Originally Posted by teclis23
- I would prefer if all wokeness and political correctness was removed from the game. Completely. The focus should be on producing great content not hitting gender, racial and sexual diversity quotas. The political correctness issue i am referring to is the writing needs to be more shocking raw and impact-full. Larian should be writing whatever they want and not be concerned with some socialist, animal welfare, church group, greenpeace group or feminist group going on twitter because larian hurt there feelings.

I don't actually know what you mean by this, in relation to the game itself. I'm not certain what elements of the game have given you this impression. I'd like to understand what it is that you're taking issue with when you make this point - but simply reiterating it again doesn't convey or communicate that. Could you give some examples of this issue, as it shows up in or applies to Act I of BG3? Could you tell us, in your opinion, what those elements would look like by comparison, with the elements you find objectionable either removed or replaced?


Edit: Apologies for the partial throw-back into an older part of the theead... this is one of those moments when I completely missed that there was still a whole third page of responses that I hadn't seen. Eeek.

Edit2: Back on track to a more present conversation:

To Tuco,

Originally Posted by Tuco
Most of what you look at and listen to in a game has absolutely no specific role from a mechanical standpoint. it's eye candy and mood-setting stuff. Do the NPCs that bow and address you as "my lord" in Kingmaker when you walk around town play a specific role in the narrative or a bigger part in the story? No, they don't. Are they a nice touch? Fuck yes, they are. if you are in a rush you can also, you know, not talk to them.

There is a major difference in the example you're giving and what is being discussed with these little mini-cutscenes - One of them is designed in an immersive, non-intrusive way, and the other is designed in a scene-breaking, absolutely intrusive way. The people who address you in Kingmaker do so atmospherically as you move by them - they don't interrupt what you're doing or lock you into any other form of temporary agency loss. They simply add their atmosphere without affecting you or what you're doing at all. If you choose to click on some of them, they will deliver more lines and sometimes more little animations, that will add more to the sense of setting, but they still do so smoothly, unobtrusively and without interrupting your control of your character. These are the things that make it a game enhancing feature, and they are also the things that are specifically not true of the mini cutscenes in BG3.

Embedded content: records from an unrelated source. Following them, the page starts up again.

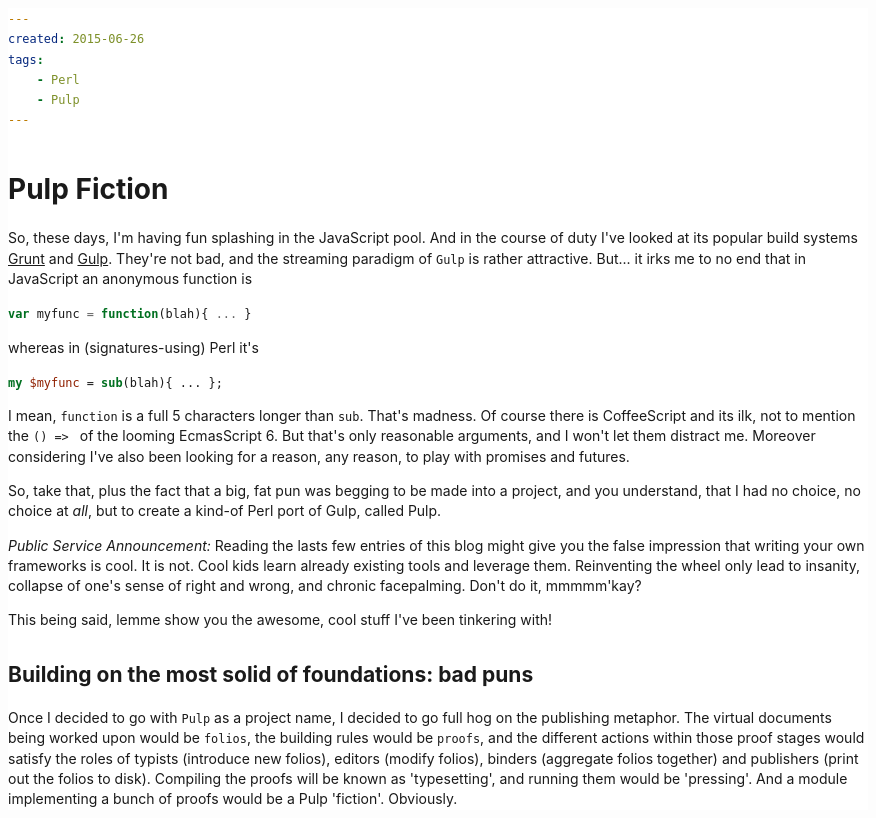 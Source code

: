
 ```yaml
---
created: 2015-06-26
tags:
    - Perl
    - Pulp
---
```


# Pulp Fiction

So, these days, I'm having fun splashing in the JavaScript pool. And in the
course of duty I've looked at its popular build systems [Grunt](http://gruntjs.com/) and
[Gulp](http://gulpjs.com/).  They're not bad, and the streaming paradigm of
`Gulp` is rather attractive. But...  it irks me to no end that in JavaScript an anonymous function is 

```javascript
var myfunc = function(blah){ ... }
```

whereas in (signatures-using) 
Perl it's

```perl
my $myfunc = sub(blah){ ... };
```

I mean, `function` is a full 5 characters longer than `sub`. That's madness.
Of course there is CoffeeScript and its ilk, not to mention
the `() => ` of the looming EcmasScript 6. But that's only reasonable
arguments, and I won't let them distract me. Moreover considering I've also been
looking for a reason, any reason, to play with promises and futures.

So, take that, plus the fact that a big, fat pun was begging to be made into a
project, and you understand, that I had no choice, no choice at *all*, but
to create a kind-of Perl port of Gulp, called Pulp.

*Public Service Announcement:* Reading the lasts few entries of this blog
might give you the false impression that writing your own frameworks is cool.
It is not. Cool kids learn already existing tools and leverage them.
Reinventing the wheel only lead to insanity, collapse of one's sense of
right and wrong, and chronic facepalming. Don't do it, mmmmm'kay?

This being said, lemme show you the awesome, cool stuff I've been tinkering
with!

## Building on the most solid of foundations: bad puns

Once I decided to go with `Pulp` as a project name, I decided to go full hog
on the publishing metaphor. The virtual documents being worked upon would be 
`folios`, the building rules would be `proofs`, and the
different actions within those proof stages would satisfy the roles of typists
(introduce new folios), editors (modify folios), binders (aggregate folios
together) and publishers (print out the folios to disk). Compiling the proofs
will be known as 'typesetting', and running them would be 'pressing'. And a
module implementing a bunch of proofs would be a Pulp 'fiction'. Obviously.
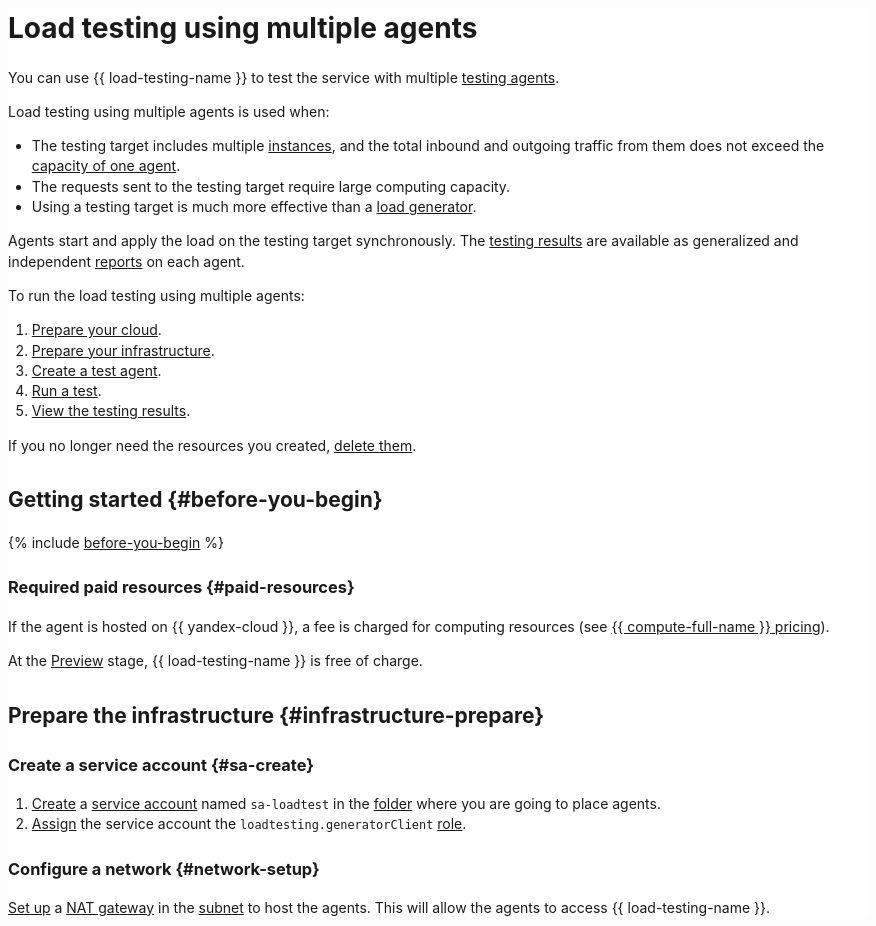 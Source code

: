 # Load testing using multiple agents


You can use {{ load-testing-name }} to test the service with multiple [testing agents](../../load-testing/concepts/agent.md).

Load testing using multiple agents is used when:
* The testing target includes multiple [instances](../../compute/concepts/vm.md), and the total inbound and outgoing traffic from them does not exceed the [capacity of one agent](../../load-testing/concepts/agent.md#benchmark).
* The requests sent to the testing target require large computing capacity.
* Using a testing target is much more effective than a [load generator](../../load-testing/concepts/load-generator.md).

Agents start and apply the load on the testing target synchronously. The [testing results](../../load-testing/concepts/load-test-results.md) are available as generalized and independent [reports](../../load-testing/concepts/reports.md) on each agent.

To run the load testing using multiple agents:
1. [Prepare your cloud](#before-you-begin).
1. [Prepare your infrastructure](#infrastructure-prepare).
1. [Create a test agent](#create-agents).
1. [Run a test](#run-test).
1. [View the testing results](#see-results).

If you no longer need the resources you created, [delete them](#clear-out).

## Getting started {#before-you-begin}

{% include [before-you-begin](../_tutorials_includes/before-you-begin.md) %}

### Required paid resources {#paid-resources}

If the agent is hosted on {{ yandex-cloud }}, a fee is charged for computing resources (see [{{ compute-full-name }} pricing](../../compute/pricing.md)).

At the [Preview](../../overview/concepts/launch-stages.md) stage, {{ load-testing-name }} is free of charge.

## Prepare the infrastructure {#infrastructure-prepare}

### Create a service account {#sa-create}

1. [Create](../../iam/operations/sa/create.md) a [service account](../../iam/concepts/users/service-accounts.md) named `sa-loadtest` in the [folder](../../resource-manager/concepts/resources-hierarchy.md#folder) where you are going to place agents.
1. [Assign](../../iam/operations/roles/grant.md) the service account the `loadtesting.generatorClient` [role](../../load-testing/security/index.md#roles-list).

### Configure a network {#network-setup}

[Set up](../../vpc/operations/create-nat-gateway.md) a [NAT gateway](../../vpc/concepts/gateways.md) in the [subnet](../../vpc/concepts/network.md#subnet) to host the agents. This will allow the agents to access {{ load-testing-name }}.
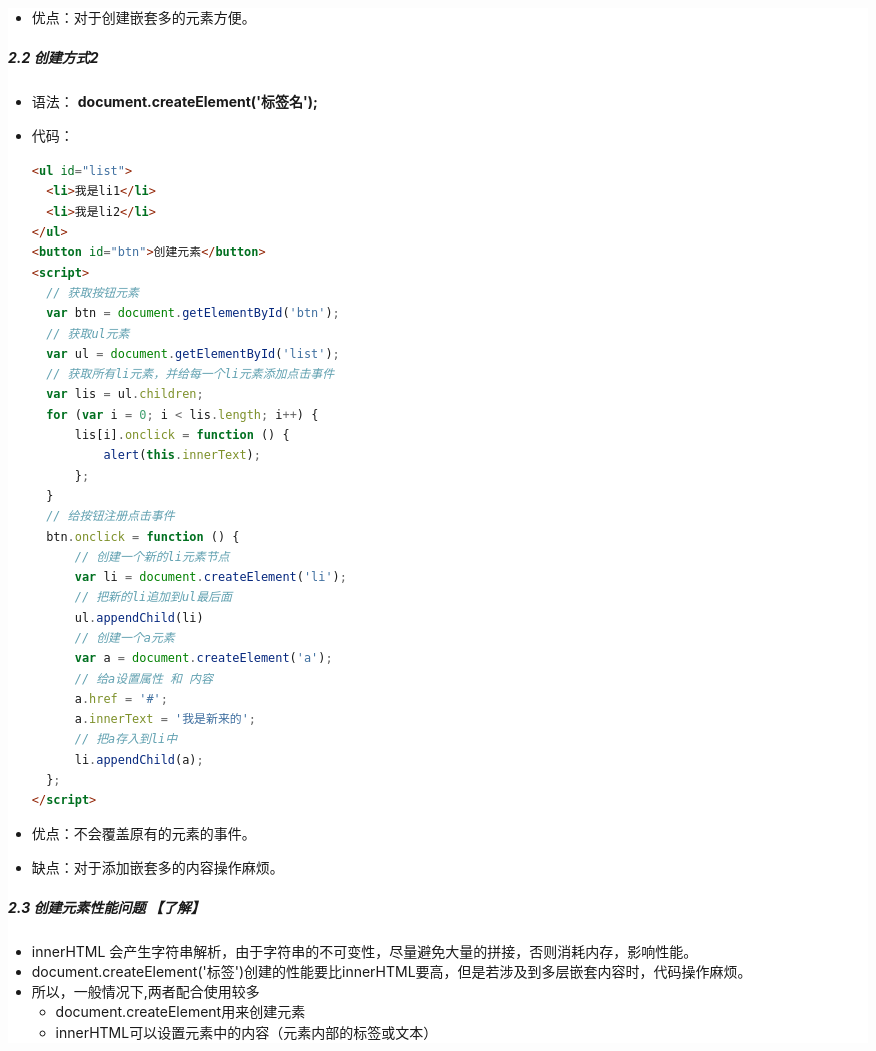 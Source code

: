 - 优点：对于创建嵌套多的元素方便。





##### 2.2 创建方式2

- 语法：
  **document.createElement('标签名');**

- 代码：

  ```html
  <ul id="list">
  	<li>我是li1</li>
  	<li>我是li2</li>
  </ul>
  <button id="btn">创建元素</button>
  <script>
  	// 获取按钮元素
  	var btn = document.getElementById('btn');
  	// 获取ul元素
  	var ul = document.getElementById('list');
  	// 获取所有li元素，并给每一个li元素添加点击事件
  	var lis = ul.children;
  	for (var i = 0; i < lis.length; i++) {
  		lis[i].onclick = function () {
  			alert(this.innerText); 
  		};
  	}
  	// 给按钮注册点击事件
  	btn.onclick = function () {
  		// 创建一个新的li元素节点
  		var li = document.createElement('li');
  		// 把新的li追加到ul最后面
  		ul.appendChild(li)
  		// 创建一个a元素
  		var a = document.createElement('a');
  		// 给a设置属性 和 内容
  		a.href = '#';
  		a.innerText = '我是新来的';
  		// 把a存入到li中
  		li.appendChild(a);
  	};
  </script>
  ```

- 优点：不会覆盖原有的元素的事件。

- 缺点：对于添加嵌套多的内容操作麻烦。




##### 2.3 创建元素性能问题 【了解】

- innerHTML 会产生字符串解析，由于字符串的不可变性，尽量避免大量的拼接，否则消耗内存，影响性能。
- document.createElement('标签')创建的性能要比innerHTML要高，但是若涉及到多层嵌套内容时，代码操作麻烦。
- 所以，一般情况下,两者配合使用较多
  + document.createElement用来创建元素
  + innerHTML可以设置元素中的内容（元素内部的标签或文本）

In BG3, these equivalent characters do nothing at all unless you deliberately interact with them - saving the ones conveniently placed by merchants who vocally parrot the exact same line ad nauseam every two or three seconds. The rest do not do anything to add to the scene or the sense of atmosphere at all, unless you interact with them; net loss at step one. If you do choose to interact with them, they break your scene, take away control of your character, interrupt whatever else you might have been doing and pull you into several seconds of cutscene with little to see, little to hear, no purpose and nothing for you to do... what value they add to the game as a whole is completely abolished by the empty intrusiveness of their delivery and implementation.

Last edited by Niara; 05/06/21 12:34 AM.